In message_indices, the way it identifies “topics” and “replies” is not reliable. By looking at raw mbox files, I see that some “topics” do have a “reply_to” field, while some of the “replies” are missing “reply_to” field, or replying to another “reply”, instead of the original “topic”. It results in an incomplete import. I have 800+ topics in the google group, but I only see 60+ topics in discourse after import. So what I came up with, is to group all records by title, and sort by date. Then choose the first one as topic, reset its “reply_to” to null, and all others’ “reply-to” to this topic’s msg_id. This way, I’m able to import all topics correctly.

Also, the SPLIT_AT constant is discarded. I don’t know that it does, but in my google group case, I think it is unnecessary. I disabled it.

Here is the code I use, Google Group => Discourse Importer - Ruby Snippet - glot.io. Before using, you need to comment out the very last line of mbox.rb.


#6

Hey @pacharanero , just got this mostly working! There’s one issue I’m running into which is that I’m getting some kind of weird encoding error for some of my posts. Here’s what the error message looks like. It looks like some kind of encoding issue since some = signs are getting replaced by =3D.

WARNING: Could not parse (and so ignoring) '<p class=3D"MsoNormal" style=3D"margin-bottom:0in;margin-bottom:.0001pt;tex='
WARNING: Could not parse (and so ignoring) '<p class=3D"MsoNormal" style=3D"margin-bottom:0in;margin-bottom:.0001pt;tex='
WARNING: Could not parse (and so ignoring) '<p class=3D"MsoNormal" style=3D"margin-bottom:0in;

Here’s the log:

/.rvm/gems/ruby-2.0.0-p648/gems/mail-2.6.4/lib/mail/utilities.rb:239:in `to_crlf': Interrupt
/.rvm/gems/ruby-2.0.0-p648/gems/mail-2.6.4/lib/mail/message.rb:1998:in `raw_source='
/.rvm/gems/ruby-2.0.0-p648/gems/mail-2.6.4/lib/mail/message.rb:2121:in `init_with_string'
/.rvm/gems/ruby-2.0.0-p648/gems/mail-2.6.4/lib/mail/message.rb:129:in `initialize'
/.rvm/gems/ruby-2.0.0-p648/gems/mail-2.6.4/lib/mail/mail.rb:51:in `new'
/.rvm/gems/ruby-2.0.0-p648/gems/mail-2.6.4/lib/mail/mail.rb:51:in `new'
/.rvm/gems/ruby-2.0.0-p648/gems/mail-2.6.4/lib/mail/mail.rb:188:in `read_from_string'
/sites/discourse/script/import_scripts/mbox.rb:86:in `block in all_messages'
/sites/discourse/script/import_scripts/mbox.rb:68:in `each'
/sites/discourse/script/import_scripts/mbox.rb:68:in `each_with_index'
/sites/discourse/script/import_scripts/mbox.rb:68:in `all_messages'
/sites/discourse/script/import_scripts/mbox.rb:190:in `create_email_indices'
/sites/discourse/script/import_scripts/mbox.rb:23:in `execute'
  from googlegroups.rb:49:in `execute'
/sites/discourse/script/import_scripts/base.rb:45:in `perform'
  from googlegroups.rb:92:in `<main>'

(Mittineague) #7

Because “3D” is the hex for the equal sign I guessing that is part of the problem

AFAIK “MsoNormal” is from Microsoft Word.
(great for print documents, bad for code)

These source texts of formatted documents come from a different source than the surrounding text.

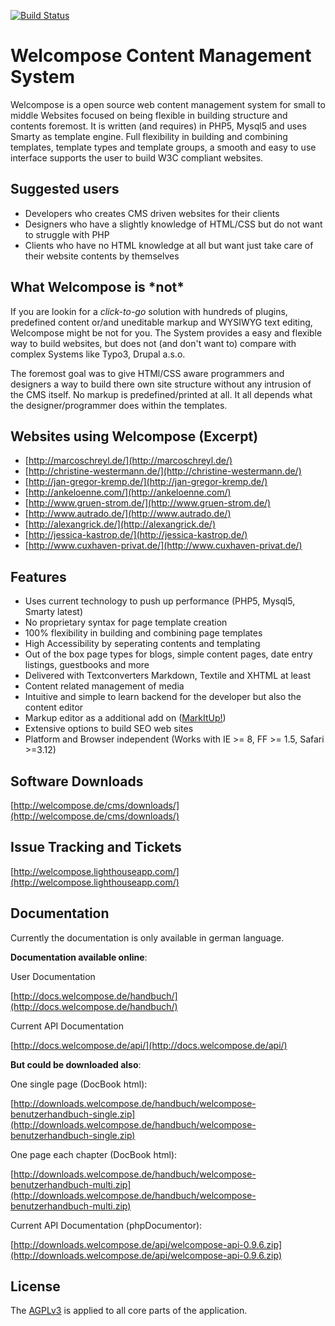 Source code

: [![Build Status](https://travis-ci.org/ogwcom/welcompose.png)](https://travis-ci.org/ogwcom/welcompose)

# Welcompose Content Management System #

Welcompose is a open source web content management system for small to middle Websites focused on being flexible in building structure and contents foremost. It is written (and requires) in PHP5, Mysql5 and uses Smarty as template engine. Full flexibility in building and combining templates, template types and template groups, a smooth and easy to use interface supports the user to build W3C compliant websites. 


## Suggested users ##

* Developers who creates CMS driven websites for their clients
* Designers who have a slightly knowledge of HTML/CSS but do not want to struggle with PHP
* Clients who have no HTML knowledge at all but want just take care of their website contents by themselves


## What Welcompose is \*not* ##

If you are lookin for a *click-to-go* solution with hundreds of plugins, predefined content or/and uneditable markup and WYSIWYG text editing, Welcompose might be not for you. The System provides a easy and flexible way to build websites, but does not (and don't want to) compare with complex Systems like Typo3, Drupal a.s.o.

The foremost goal was to give HTMl/CSS aware programmers and designers a way to build there own site structure without any intrusion of the CMS itself. No markup is predefined/printed at all. It all depends what the designer/programmer does within the templates.  


## Websites using Welcompose (Excerpt) ##

* [http://marcoschreyl.de/](http://marcoschreyl.de/)
* [http://christine-westermann.de/](http://christine-westermann.de/)
* [http://jan-gregor-kremp.de/](http://jan-gregor-kremp.de/)
* [http://ankeloenne.com/](http://ankeloenne.com/)
* [http://www.gruen-strom.de/](http://www.gruen-strom.de/)
* [http://www.autrado.de/](http://www.autrado.de/)
* [http://alexangrick.de/](http://alexangrick.de/)
* [http://jessica-kastrop.de/](http://jessica-kastrop.de/)
* [http://www.cuxhaven-privat.de/](http://www.cuxhaven-privat.de/)


## Features ##

* Uses current technology to push up performance (PHP5, Mysql5, Smarty latest)
* No proprietary syntax for page template creation
* 100% flexibility in building and combining page templates
* High Accessibility by seperating contents and templating
* Out of the box page types for blogs, simple content pages, date entry listings, guestbooks and more
* Delivered with Textconverters Markdown, Textile and XHTML at least
* Content related management of media
* Intuitive and simple to learn backend for the developer but also the content editor
* Markup editor as a additional add on ([MarkItUp!](http://markitup.jaysalvat.com/home/))
* Extensive options to build SEO web sites
* Platform and Browser independent (Works with IE >= 8, FF >= 1.5, Safari >=3.12)



## Software Downloads ##

[http://welcompose.de/cms/downloads/](http://welcompose.de/cms/downloads/)



## Issue Tracking and Tickets ##

[http://welcompose.lighthouseapp.com/](http://welcompose.lighthouseapp.com/)



## Documentation ##

Currently the documentation is only available in german language.

**Documentation available online**:

User Documentation

[http://docs.welcompose.de/handbuch/](http://docs.welcompose.de/handbuch/)

Current API Documentation

[http://docs.welcompose.de/api/](http://docs.welcompose.de/api/)


**But could be downloaded also**:

One single page (DocBook html):

[http://downloads.welcompose.de/handbuch/welcompose-benutzerhandbuch-single.zip](http://downloads.welcompose.de/handbuch/welcompose-benutzerhandbuch-single.zip)

One page each chapter (DocBook html):

[http://downloads.welcompose.de/handbuch/welcompose-benutzerhandbuch-multi.zip](http://downloads.welcompose.de/handbuch/welcompose-benutzerhandbuch-multi.zip)

Current API Documentation (phpDocumentor):

[http://downloads.welcompose.de/api/welcompose-api-0.9.6.zip](http://downloads.welcompose.de/api/welcompose-api-0.9.6.zip)



## License ##

The [AGPLv3](http://www.opensource.org/licenses/agpl-v3.html) is applied to all core parts of the application.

Not much help I know, but it will hopefully give you a clue about where to look.

eg. Maybe the Word curly qoutes are getting removed, the equals are getting changed to its hex value, and the result is a messed up parse.


(Marcus Baw) #8

@spacewaffle I think I had a similar error for just one post out of the large test GG import I did with this script. The mbox importer reported the error in the command line output, but it then continued the import to completion.

I’m not sure I have any ‘proper’ advice for how to fix this error, I agree with @Mittineague it does sound like a character encoding thing though. A bit of a hack, but an you identify the 3 culprit .mbox files with grep or something, and edit them manually so the parse works?

M


(Deferred Procrastination) #9

Cool, I take it this moved to: GitHub - pacharanero/google_group.to_discourse: Import script from a private Google Group into a Discourse forum


#10

Thanks so much for putting this together!

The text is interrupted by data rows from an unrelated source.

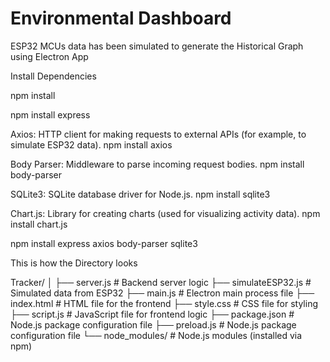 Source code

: # Environmental Dashboard 


ESP32 MCUs data has been simulated to generate the Historical Graph using Electron App

Install Dependencies


npm install 

npm install express

Axios: HTTP client for making requests to external APIs (for example, to simulate ESP32 data).
npm install axios

Body Parser: Middleware to parse incoming request bodies.
npm install body-parser

SQLite3: SQLite database driver for Node.js.
npm install sqlite3

Chart.js: Library for creating charts (used for visualizing activity data).
npm install chart.js

npm install express axios body-parser sqlite3


This is how the Directory looks

Tracker/
│
├── server.js         # Backend server logic
├── simulateESP32.js  # Simulated data from ESP32
├── main.js           # Electron main process file
├── index.html        # HTML file for the frontend
├── style.css         # CSS file for styling
├── script.js         # JavaScript file for frontend logic
├── package.json      # Node.js package configuration file
├── preload.js        # Node.js package configuration file
└── node_modules/     # Node.js modules (installed via npm)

Unfortunately I’m hitting an error before anything meaningful happens.
/var/www/discourse/vendor/bundle/ruby/2.3.0/gems/activesupport-4.2.7.1/lib/active_support/dependencies.rb:274:in 'require': No such file to load -- ./lib/onebox/discourse_onebox_sanitize_config (LoadError)

Any ideas? I read through the script and I noticed it isn’t creating the directory /tmp/google-group-crawler/

(My knowledge of discourse & ruby / gems is pretty limited :grimacing:)

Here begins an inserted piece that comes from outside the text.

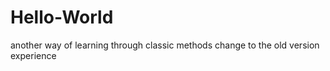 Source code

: # Hello-World
another way  of learning through classic methods
change to the old version 
experience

Partial fix: I downgraded Discourse from latest-tests to 1.7.2 and then it worked!


(Marcus Baw) #11

@spencermcc glad it worked for you. I do know that the Discourse import scripts stuff has changed since I wrote the scraper. I keep meaning to update it, but as ever, time is the limiting factor.

What I’d like to do is refactor the whole thing so that it would be able to sit in the discourse standard importer ‘library’, at which point I could submit a PR and donate the whole thing to Discourse Core. Unfortunately, it required a patched/amended mbox.rb in order to work, and although mbox.rb has changed since I did the original script, I haven’t yet taken this change into consideration.

As with the Discourse Team and their prioritisation of implementation of new features, if there is anyone out there wanting paid Google Groups export/import to Discourse, then become a ‘customer’ and I will update the script :slight_smile:

M


(Rafael dos Santos Silva) #13

If you do this on a development machine that can’t send e-mails (the default) they won’t get any notifications.


(Marcus Baw) #15

The google_group.to_discourse scrip currently doesn’t work with the latest version of Discourse - I haven’t had time to update it since mbox.rb in Discourse was changed.


(blaumeer) #17

As a workaround, I would install an older version of Discourse to do the import, and then switch to the latest.


(Marcus Baw) #19

I’ve never actually had to downgrade to a previous version of Discourse myself so I’m not sure how to do it. My only concern about downgrading an install of Discourse ‘latest’ back to a previous version is that some database migrations might not work properly going backwards. The only way to be sure is, I guess, to try it.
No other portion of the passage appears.